*WHAT TO WORK ON:*
Search the entries for lines with the string "Delivery" and say how many there are, giving only the number.

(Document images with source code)
^^^^^^^^

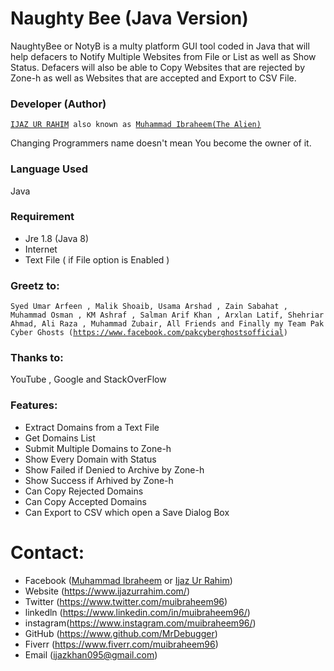 # Naughty Bee (Java Version)
NaughtyBee or NotyB is a multy platform GUI tool coded in Java that will help defacers to Notify Multiple Websites from File or List as well as Show Status. Defacers will also be able to Copy Websites that are rejected by Zone-h as well as Websites that are accepted and Export to CSV File.

### Developer (Author)
<pre><code><a href="https://www.facebook.com/MisterDebugger/" target="_blank">IJAZ UR RAHIM</a> also known as <a href="https://www.facebook.com/muibraheem96/" target="_blank">Muhammad Ibraheem(The Alien)</a></code></pre>

Changing Programmers name
doesn't mean You become 
the owner of it.

### Language Used
Java

### Requirement
- Jre 1.8 (Java 8)
- Internet
- Text File ( if File option is Enabled )

### Greetz to: 
<pre><code>Syed Umar Arfeen , Malik Shoaib, Usama Arshad , Zain Sabahat , Muhammad Osman , KM Ashraf , Salman Arif Khan , Arxlan Latif, Shehriar Ahmad, Ali Raza , Muhammad Zubair, All Friends and Finally my Team Pak Cyber Ghosts (<a href="https://www.facebook.com/pakcyberghostsofficial/" target="_blank">https://www.facebook.com/pakcyberghostsofficial</a>)</code></pre>
### Thanks to:
 YouTube , Google and StackOverFlow
### Features:
- Extract Domains from a Text File
- Get Domains List
- Submit Multiple Domains to Zone-h
- Show Every Domain with Status
- Show Failed if Denied to Archive by Zone-h
- Show Success if Arhived by Zone-h
- Can Copy Rejected Domains
- Can Copy Accepted Domains
- Can Export to CSV which open a Save Dialog Box

# Contact:
- Facebook (<a href="https://www.facebook.com/muibraheem96" target="_blank">Muhammad Ibraheem</a> or <a href="https://www.facebook.com/MisterDebugger" target="_blank">Ijaz Ur Rahim</a>)
- Website  (<a href="https://www.ijazurrahim.com/" target="_blank">https://www.ijazurrahim.com/</a>)
- Twitter  (<a href="https://www.twitter.com/muibraheem96" target="_blank">https://www.twitter.com/muibraheem96</a>)
- linkedln (<a href="https://www.linkedin.com/in/muibraheem96/" target="_blank">https://www.linkedin.com/in/muibraheem96/</a>)
- instagram(<a href="https://www.instagram.com/muibraheem96/" target="_blank">https://www.instagram.com/muibraheem96/</a>)
- GitHub   (<a href="https://www.github.com/MrDebugger" target="_blank">https://www.github.com/MrDebugger</a>)
- Fiverr   (<a href="https://www.fiverr.com/muibraheem96" target="_blank">https://www.fiverr.com/muibraheem96</a>)
- Email    (<a href="mailto:ijazkhan095@gmail.com" target="_blank">ijazkhan095@gmail.com</a>)
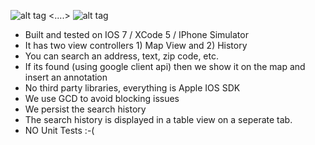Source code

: ![alt tag](http://imgur.com/iXyVLYw.jpg)  <....>  ![alt tag](http://imgur.com/GYhFa3O.jpg)



* Built and tested on IOS 7 / XCode 5 / IPhone Simulator 
* It has two view controllers 1) Map View and 2) History
* You can search an address, text, zip code, etc. 
* If its found (using google client api) then we show it on the map and insert an annotation
* No third party libraries, everything is Apple IOS SDK
* We use GCD to avoid blocking issues  
* We persist the search history
* The search history is displayed in a table view on a seperate tab.
* NO Unit Tests :-(
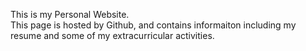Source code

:This is my Personal Website.  
This page is hosted by Github, and contains informaiton including my resume and some of my extracurricular activities.
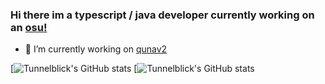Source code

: ### Hi there im a typescript / java developer currently working on an [osu!](https://osu.ppy.sh/home)
- 🔭 I’m currently working on [qunav2](https://github.com/Tunnelbliick/qunav2)

[![Tunnelblick's GitHub stats](https://github-readme-stats.vercel.app/api?username=tunnelbliick)
[![Tunnelblick's GitHub stats](https://github-readme-streak-stats.herokuapp.com/?user=tunnelbliick&)

<!--
**Tunnelbliick/Tunnelbliick** is a ✨ _special_ ✨ repository because its `README.md` (this file) appears on your GitHub profile.

Here are some ideas to get you started:

- 🔭 I’m currently working on ...
- 🌱 I’m currently learning ...
- 👯 I’m looking to collaborate on ...
- 🤔 I’m looking for help with ...
- 💬 Ask me about ...
- 📫 How to reach me: ...
- 😄 Pronouns: ...
- ⚡ Fun fact: ...
-->
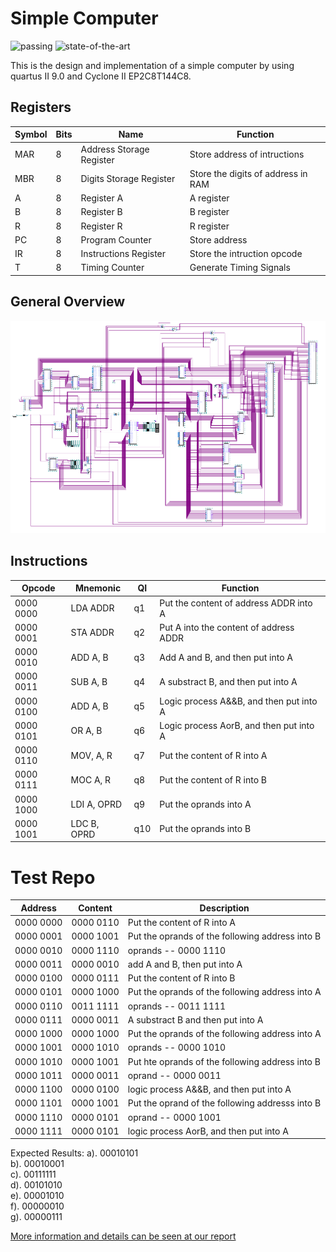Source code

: # Simple Computer
![passing](https://img.shields.io/circleci/project/github/RedSparr0w/node-csgo-parser/master.svg)
![state-of-the-art](https://img.shields.io/badge/label-State--of--the--art-red.svg)

This is the design and implementation of a simple computer by using quartus II 9.0 and Cyclone II EP2C8T144C8. 

## Registers
|Symbol|Bits|Name|Function|
|---|---|---|---|
|MAR | 8 | Address Storage Register| Store address of intructions|
|MBR | 8 | Digits Storage Register | Store the digits of address in RAM|
|A | 8 | Register A | A register |
|B | 8 | Register B | B register |
|R | 8 | Register R | R register |
|PC | 8 | Program Counter | Store address |
|IR | 8 | Instructions Register | Store the intruction opcode|
|T | 8 | Timing Counter | Generate Timing Signals|

## General Overview
![General Overview](./img/总体概览图.png)

## Instructions
|Opcode|Mnemonic|QI|Function|
|---|---|---|---|
|0000 0000| LDA ADDR|q1|Put the content of address ADDR into A|
|0000 0001| STA ADDR|q2|Put A into the content of address ADDR|
|0000 0010| ADD A, B|q3|Add A and B, and then put into A|
|0000 0011| SUB A, B|q4|A substract B, and then put into A|
|0000 0100| ADD A, B|q5|Logic process A&&B, and then put into A|
|0000 0101| OR A, B|q6|Logic process AorB, and then put into A|
|0000 0110| MOV, A, R|q7|Put the content of R into A|
|0000 0111| MOC A, R|q8|Put the content of R into B|
|0000 1000| LDI A, OPRD|q9|Put the oprands into A|
|0000 1001| LDC B, OPRD|q10|Put the oprands into B|

# Test Repo
|Address|Content|Description|
|---|---|---|
0000 0000 | 0000 0110 | Put the content of R into A|
0000 0001 | 0000 1001 |  Put the oprands of the following address into B|
0000 0010 | 0000 1110 |  oprands -- 0000 1110|
0000 0011 | 0000 0010 |  add A and B, then put into A|
0000 0100 | 0000 0111 |  Put the content of R into B|
0000 0101 | 0000 1000 |  Put the oprands of the following address into A|
0000 0110 | 0011 1111 |  oprands -- 0011 1111|
0000 0111 | 0000 0011 |  A substract B and then put into A|
0000 1000 | 0000 1000 |  Put the oprands of the following address into A|
0000 1001 | 0000 1010 |  oprands -- 0000 1010|
0000 1010 | 0000 1001 |  Put hte oprands of the following address into B|
0000 1011 | 0000 0011 |  oprand -- 0000 0011|
0000 1100 | 0000 0100 |  logic process A&&B, and then put into A|
0000 1101 | 0000 1001 |  Put the oprand of the following addresss into B|
0000 1110 | 0000 0101 |  oprand -- 0000 1001|
0000 1111 | 0000 0101 |  logic process AorB, and then put into A|

Expected Results:
a). 00010101       
b). 00010001       
c). 00111111                 
d). 00101010                     
e). 00001010                
f). 00000010                
g). 00000111                

[More information and details can be seen at our report](./中级计算机的设计与实现.pdf)
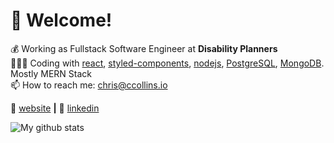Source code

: # 👋 Welcome!

💰 Working as Fullstack Software Engineer at **Disability Planners**<br />
👨🏼‍🏫 Coding with [react][react], [styled-components][styled], [nodejs][nodejs], [PostgreSQL][PostgreSQL], [MongoDB][MongoDB]. Mostly MERN Stack<br />
📫 How to reach me: chris@ccollins.io <br />

🏡 [website][website] **|**
👔 [linkedin][linkedin]

![My github stats](https://github-readme-stats.vercel.app/api?username=ccollins1544&show_icons=true&theme=solarized-dark)

[react]: http://reactjs.org
[styled]: https://styled-components.com
[nodejs]: https://nodejs.org/en/
[PostgreSQL]: https://www.postgresql.org/
[MongoDB]: https://www.mongodb.com/
[website]: https://ccollins.io
[linkedin]: https://www.linkedin.com/in/ccollins1544/
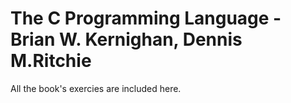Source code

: # The C Programming Language - Brian W. Kernighan, Dennis M.Ritchie
All the book's exercies are included here.
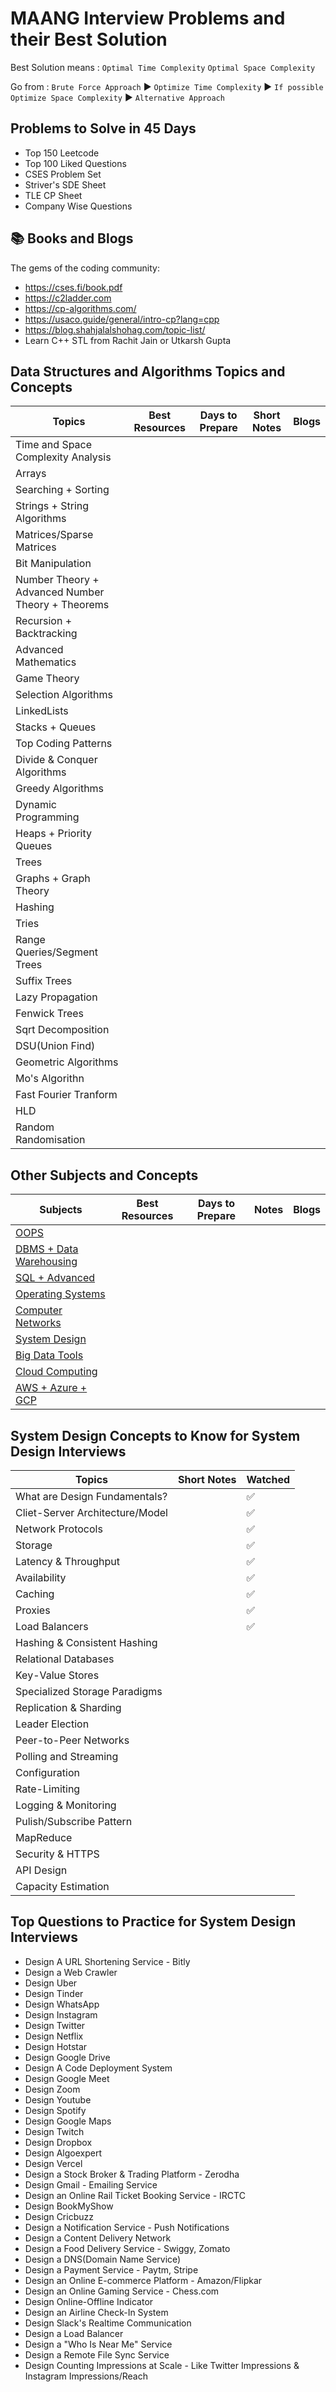 # MAANG Interview Problems and their Best Solution

Best Solution means : `Optimal Time Complexity` `Optimal Space Complexity` <br>

Go from : `Brute Force Approach` ▶️ `Optimize Time Complexity` ▶️ `If possible Optimize Space Complexity` ▶️ `Alternative Approach`


## Problems to Solve in 45 Days

- Top 150 Leetcode
- Top 100 Liked Questions
- CSES Problem Set
- Striver's SDE Sheet
- TLE CP Sheet 
- Company Wise Questions


## 📚 Books and Blogs

The gems of the coding community:
  - https://cses.fi/book.pdf
  - https://c2ladder.com
  - https://cp-algorithms.com/
  - https://usaco.guide/general/intro-cp?lang=cpp
  - https://blog.shahjalalshohag.com/topic-list/
  - Learn C++ STL from Rachit Jain or Utkarsh Gupta

## Data Structures and Algorithms Topics and Concepts

| Topics | Best Resources | Days to Prepare | Short Notes | Blogs |
| --------|--------------|----------|-------|------|
| Time and Space Complexity Analysis |
| Arrays |
| Searching + Sorting |
| Strings + String Algorithms |
| Matrices/Sparse Matrices |
| Bit Manipulation |
| Number Theory + Advanced Number Theory + Theorems |
| Recursion + Backtracking |
| Advanced Mathematics |
| Game Theory |
| Selection Algorithms |
| LinkedLists |
| Stacks + Queues |
| Top Coding Patterns |
| Divide & Conquer Algorithms |
| Greedy Algorithms |
| Dynamic Programming |
| Heaps + Priority Queues |
| Trees |
| Graphs + Graph Theory |
| Hashing |
| Tries |
| Range Queries/Segment Trees |
| Suffix Trees |
| Lazy Propagation |
| Fenwick Trees |
| Sqrt Decomposition |
| DSU(Union Find) |
| Geometric Algorithms |
| Mo's Algorithn |
| Fast Fourier Tranform |
| HLD |
| Random Randomisation |


## Other Subjects and Concepts

| Subjects | Best Resources | Days to Prepare | Notes | Blogs |
| --------|--------------|----------|-------|------|
| [OOPS]() | 
| [DBMS + Data Warehousing]() |
| [SQL + Advanced]() |
| [Operating Systems]() |
| [Computer Networks]() |
| [System Design]() |
| [Big Data Tools]() |
| [Cloud Computing]() |
| [AWS + Azure + GCP]() |
       

## System Design Concepts to Know for System Design Interviews

| Topics | Short Notes | Watched |
| ------|-------|-----|
| What are Design Fundamentals? |   | ✅ |
| Cliet-Server Architecture/Model |  | ✅ |
| Network Protocols | | ✅ |
| Storage | | ✅ |
| Latency & Throughput | | ✅ |
| Availability | | ✅ |
| Caching | | ✅ |
| Proxies | | ✅ |
| Load Balancers | | ✅ |
| Hashing & Consistent Hashing |
| Relational Databases |
| Key-Value Stores |
| Specialized Storage Paradigms |
| Replication & Sharding |
| Leader Election |
| Peer-to-Peer Networks |
| Polling and Streaming |
| Configuration |
| Rate-Limiting |
| Logging & Monitoring |
| Pulish/Subscribe Pattern |
| MapReduce | 
| Security & HTTPS |
| API Design | 
| Capacity Estimation |



## Top Questions to Practice for System Design Interviews

- Design A URL Shortening Service - Bitly
- Design a Web Crawler
- Design Uber
- Design Tinder
- Design WhatsApp
- Design Instagram
- Design Twitter
- Design Netflix
- Design Hotstar
- Design Google Drive
- Design A Code Deployment System
- Design Google Meet
- Design Zoom
- Design Youtube
- Design Spotify
- Design Google Maps
- Design Twitch
- Design Dropbox
- Design Algoexpert
- Design Vercel
- Design a Stock Broker & Trading Platform - Zerodha
- Design Gmail - Emailing Service
- Design an Online Rail Ticket Booking Service - IRCTC
- Design BookMyShow
- Design Cricbuzz
- Design a Notification Service - Push Notifications
- Design a Content Delivery Network
- Design a Food Delivery Service - Swiggy, Zomato
- Design a DNS(Domain Name Service)
- Design a Payment Service - Paytm, Stripe
- Design an Online E-commerce Platform - Amazon/Flipkar
- Design an Online Gaming Service - Chess.com
- Design Online-Offline Indicator
- Design an Airline Check-In System
- Design Slack's Realtime Communication
- Design a Load Balancer
- Design a "Who Is Near Me" Service
- Design a Remote File Sync Service
- Design Counting Impressions at Scale - Like Twitter Impressions & Instagram Impressions/Reach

^^^^^^^^

*RESPONSE:*
2